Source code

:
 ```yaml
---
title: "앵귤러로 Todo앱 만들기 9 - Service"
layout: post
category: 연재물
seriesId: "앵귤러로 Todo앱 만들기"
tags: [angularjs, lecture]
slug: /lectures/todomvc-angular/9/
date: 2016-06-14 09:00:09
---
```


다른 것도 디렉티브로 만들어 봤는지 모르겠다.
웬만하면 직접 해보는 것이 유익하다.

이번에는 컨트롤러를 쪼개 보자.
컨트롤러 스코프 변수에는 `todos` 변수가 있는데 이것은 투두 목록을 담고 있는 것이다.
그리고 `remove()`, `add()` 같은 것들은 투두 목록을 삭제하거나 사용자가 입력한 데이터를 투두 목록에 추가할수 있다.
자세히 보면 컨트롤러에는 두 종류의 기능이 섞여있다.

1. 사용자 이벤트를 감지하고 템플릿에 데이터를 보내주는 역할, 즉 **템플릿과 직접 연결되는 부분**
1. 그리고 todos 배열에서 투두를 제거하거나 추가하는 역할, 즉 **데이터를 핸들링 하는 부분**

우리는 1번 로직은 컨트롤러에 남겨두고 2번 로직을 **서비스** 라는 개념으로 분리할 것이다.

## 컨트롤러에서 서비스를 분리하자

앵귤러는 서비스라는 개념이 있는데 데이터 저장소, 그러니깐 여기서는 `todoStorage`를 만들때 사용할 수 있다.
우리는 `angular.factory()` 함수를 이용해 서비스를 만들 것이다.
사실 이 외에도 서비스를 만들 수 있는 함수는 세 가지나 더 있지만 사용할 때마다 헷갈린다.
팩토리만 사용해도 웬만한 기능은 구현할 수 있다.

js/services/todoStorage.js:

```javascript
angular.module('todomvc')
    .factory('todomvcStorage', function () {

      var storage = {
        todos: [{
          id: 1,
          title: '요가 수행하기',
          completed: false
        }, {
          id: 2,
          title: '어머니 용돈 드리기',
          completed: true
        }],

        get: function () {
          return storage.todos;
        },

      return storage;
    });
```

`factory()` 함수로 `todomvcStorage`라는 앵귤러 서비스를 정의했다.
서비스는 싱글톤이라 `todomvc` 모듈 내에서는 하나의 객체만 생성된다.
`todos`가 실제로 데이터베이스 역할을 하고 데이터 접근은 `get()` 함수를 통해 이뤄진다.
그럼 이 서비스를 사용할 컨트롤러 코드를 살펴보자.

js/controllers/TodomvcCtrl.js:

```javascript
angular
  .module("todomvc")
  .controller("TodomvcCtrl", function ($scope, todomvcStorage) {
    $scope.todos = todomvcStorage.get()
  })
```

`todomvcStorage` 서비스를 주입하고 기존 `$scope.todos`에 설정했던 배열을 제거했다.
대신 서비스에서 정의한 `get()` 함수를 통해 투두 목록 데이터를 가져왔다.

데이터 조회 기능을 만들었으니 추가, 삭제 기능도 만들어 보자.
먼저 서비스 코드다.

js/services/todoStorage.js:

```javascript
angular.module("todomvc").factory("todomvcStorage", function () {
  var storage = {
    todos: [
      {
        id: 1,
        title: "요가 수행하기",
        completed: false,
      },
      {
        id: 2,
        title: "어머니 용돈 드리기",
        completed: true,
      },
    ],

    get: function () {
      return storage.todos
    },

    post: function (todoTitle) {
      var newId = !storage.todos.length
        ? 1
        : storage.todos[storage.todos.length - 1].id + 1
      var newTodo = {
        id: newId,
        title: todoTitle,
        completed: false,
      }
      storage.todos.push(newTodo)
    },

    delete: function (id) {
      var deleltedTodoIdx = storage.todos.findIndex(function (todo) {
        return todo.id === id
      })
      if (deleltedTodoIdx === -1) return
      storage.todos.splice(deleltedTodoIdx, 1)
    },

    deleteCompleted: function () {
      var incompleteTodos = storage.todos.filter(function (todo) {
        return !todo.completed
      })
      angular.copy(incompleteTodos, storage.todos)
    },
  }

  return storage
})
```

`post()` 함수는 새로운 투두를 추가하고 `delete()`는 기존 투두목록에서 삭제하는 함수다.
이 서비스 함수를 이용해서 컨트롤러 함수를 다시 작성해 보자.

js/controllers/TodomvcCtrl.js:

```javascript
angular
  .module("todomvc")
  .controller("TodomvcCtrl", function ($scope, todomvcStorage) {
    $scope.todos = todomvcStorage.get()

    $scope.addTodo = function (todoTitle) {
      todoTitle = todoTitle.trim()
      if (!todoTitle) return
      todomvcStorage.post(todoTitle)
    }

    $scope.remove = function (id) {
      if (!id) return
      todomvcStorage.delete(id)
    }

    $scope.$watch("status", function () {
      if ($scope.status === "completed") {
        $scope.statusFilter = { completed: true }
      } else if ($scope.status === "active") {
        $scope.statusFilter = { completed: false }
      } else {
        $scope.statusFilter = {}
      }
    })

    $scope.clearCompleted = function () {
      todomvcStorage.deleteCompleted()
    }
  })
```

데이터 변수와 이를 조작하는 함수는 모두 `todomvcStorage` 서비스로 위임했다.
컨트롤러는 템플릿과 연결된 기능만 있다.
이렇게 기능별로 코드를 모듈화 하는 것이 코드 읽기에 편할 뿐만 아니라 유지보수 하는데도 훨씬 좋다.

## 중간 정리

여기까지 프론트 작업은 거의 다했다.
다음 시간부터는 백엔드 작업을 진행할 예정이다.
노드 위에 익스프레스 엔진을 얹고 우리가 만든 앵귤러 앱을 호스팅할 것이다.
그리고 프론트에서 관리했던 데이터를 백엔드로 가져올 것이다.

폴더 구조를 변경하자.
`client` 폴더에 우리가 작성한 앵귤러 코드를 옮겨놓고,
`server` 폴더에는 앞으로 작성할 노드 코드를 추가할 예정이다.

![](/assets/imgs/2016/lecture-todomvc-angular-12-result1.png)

***

**TASK DIRECTIONS:** Write out the complete material a second time, matching it exactly.

**ANSWER:**
Source code

:
 ```yaml
---
title: "앵귤러로 Todo앱 만들기 9 - Service"
layout: post
category: 연재물
seriesId: "앵귤러로 Todo앱 만들기"
tags: [angularjs, lecture]
slug: /lectures/todomvc-angular/9/
date: 2016-06-14 09:00:09
---
```


다른 것도 디렉티브로 만들어 봤는지 모르겠다.
웬만하면 직접 해보는 것이 유익하다.

이번에는 컨트롤러를 쪼개 보자.
컨트롤러 스코프 변수에는 `todos` 변수가 있는데 이것은 투두 목록을 담고 있는 것이다.
그리고 `remove()`, `add()` 같은 것들은 투두 목록을 삭제하거나 사용자가 입력한 데이터를 투두 목록에 추가할수 있다.
자세히 보면 컨트롤러에는 두 종류의 기능이 섞여있다.

1. 사용자 이벤트를 감지하고 템플릿에 데이터를 보내주는 역할, 즉 **템플릿과 직접 연결되는 부분**
1. 그리고 todos 배열에서 투두를 제거하거나 추가하는 역할, 즉 **데이터를 핸들링 하는 부분**

우리는 1번 로직은 컨트롤러에 남겨두고 2번 로직을 **서비스** 라는 개념으로 분리할 것이다.

## 컨트롤러에서 서비스를 분리하자

앵귤러는 서비스라는 개념이 있는데 데이터 저장소, 그러니깐 여기서는 `todoStorage`를 만들때 사용할 수 있다.
우리는 `angular.factory()` 함수를 이용해 서비스를 만들 것이다.
사실 이 외에도 서비스를 만들 수 있는 함수는 세 가지나 더 있지만 사용할 때마다 헷갈린다.
팩토리만 사용해도 웬만한 기능은 구현할 수 있다.

js/services/todoStorage.js:

```javascript
angular.module('todomvc')
    .factory('todomvcStorage', function () {

      var storage = {
        todos: [{
          id: 1,
          title: '요가 수행하기',
          completed: false
        }, {
          id: 2,
          title: '어머니 용돈 드리기',
          completed: true
        }],

        get: function () {
          return storage.todos;
        },

      return storage;
    });
```

`factory()` 함수로 `todomvcStorage`라는 앵귤러 서비스를 정의했다.
서비스는 싱글톤이라 `todomvc` 모듈 내에서는 하나의 객체만 생성된다.
`todos`가 실제로 데이터베이스 역할을 하고 데이터 접근은 `get()` 함수를 통해 이뤄진다.
그럼 이 서비스를 사용할 컨트롤러 코드를 살펴보자.

js/controllers/TodomvcCtrl.js:

```javascript
angular
  .module("todomvc")
  .controller("TodomvcCtrl", function ($scope, todomvcStorage) {
    $scope.todos = todomvcStorage.get()
  })
```

`todomvcStorage` 서비스를 주입하고 기존 `$scope.todos`에 설정했던 배열을 제거했다.
대신 서비스에서 정의한 `get()` 함수를 통해 투두 목록 데이터를 가져왔다.

데이터 조회 기능을 만들었으니 추가, 삭제 기능도 만들어 보자.
먼저 서비스 코드다.

js/services/todoStorage.js:

```javascript
angular.module("todomvc").factory("todomvcStorage", function () {
  var storage = {
    todos: [
      {
        id: 1,
        title: "요가 수행하기",
        completed: false,
      },
      {
        id: 2,
        title: "어머니 용돈 드리기",
        completed: true,
      },
    ],

    get: function () {
      return storage.todos
    },

    post: function (todoTitle) {
      var newId = !storage.todos.length
        ? 1
        : storage.todos[storage.todos.length - 1].id + 1
      var newTodo = {
        id: newId,
        title: todoTitle,
        completed: false,
      }
      storage.todos.push(newTodo)
    },

    delete: function (id) {
      var deleltedTodoIdx = storage.todos.findIndex(function (todo) {
        return todo.id === id
      })
      if (deleltedTodoIdx === -1) return
      storage.todos.splice(deleltedTodoIdx, 1)
    },

    deleteCompleted: function () {
      var incompleteTodos = storage.todos.filter(function (todo) {
        return !todo.completed
      })
      angular.copy(incompleteTodos, storage.todos)
    },
  }

  return storage
})
```

`post()` 함수는 새로운 투두를 추가하고 `delete()`는 기존 투두목록에서 삭제하는 함수다.
이 서비스 함수를 이용해서 컨트롤러 함수를 다시 작성해 보자.

js/controllers/TodomvcCtrl.js:

```javascript
angular
  .module("todomvc")
  .controller("TodomvcCtrl", function ($scope, todomvcStorage) {
    $scope.todos = todomvcStorage.get()

    $scope.addTodo = function (todoTitle) {
      todoTitle = todoTitle.trim()
      if (!todoTitle) return
      todomvcStorage.post(todoTitle)
    }

    $scope.remove = function (id) {
      if (!id) return
      todomvcStorage.delete(id)
    }

    $scope.$watch("status", function () {
      if ($scope.status === "completed") {
        $scope.statusFilter = { completed: true }
      } else if ($scope.status === "active") {
        $scope.statusFilter = { completed: false }
      } else {
        $scope.statusFilter = {}
      }
    })

    $scope.clearCompleted = function () {
      todomvcStorage.deleteCompleted()
    }
  })
```

데이터 변수와 이를 조작하는 함수는 모두 `todomvcStorage` 서비스로 위임했다.
컨트롤러는 템플릿과 연결된 기능만 있다.
이렇게 기능별로 코드를 모듈화 하는 것이 코드 읽기에 편할 뿐만 아니라 유지보수 하는데도 훨씬 좋다.

## 중간 정리

여기까지 프론트 작업은 거의 다했다.
다음 시간부터는 백엔드 작업을 진행할 예정이다.
노드 위에 익스프레스 엔진을 얹고 우리가 만든 앵귤러 앱을 호스팅할 것이다.
그리고 프론트에서 관리했던 데이터를 백엔드로 가져올 것이다.

폴더 구조를 변경하자.
`client` 폴더에 우리가 작성한 앵귤러 코드를 옮겨놓고,
`server` 폴더에는 앞으로 작성할 노드 코드를 추가할 예정이다.

![](/assets/imgs/2016/lecture-todomvc-angular-12-result1.png)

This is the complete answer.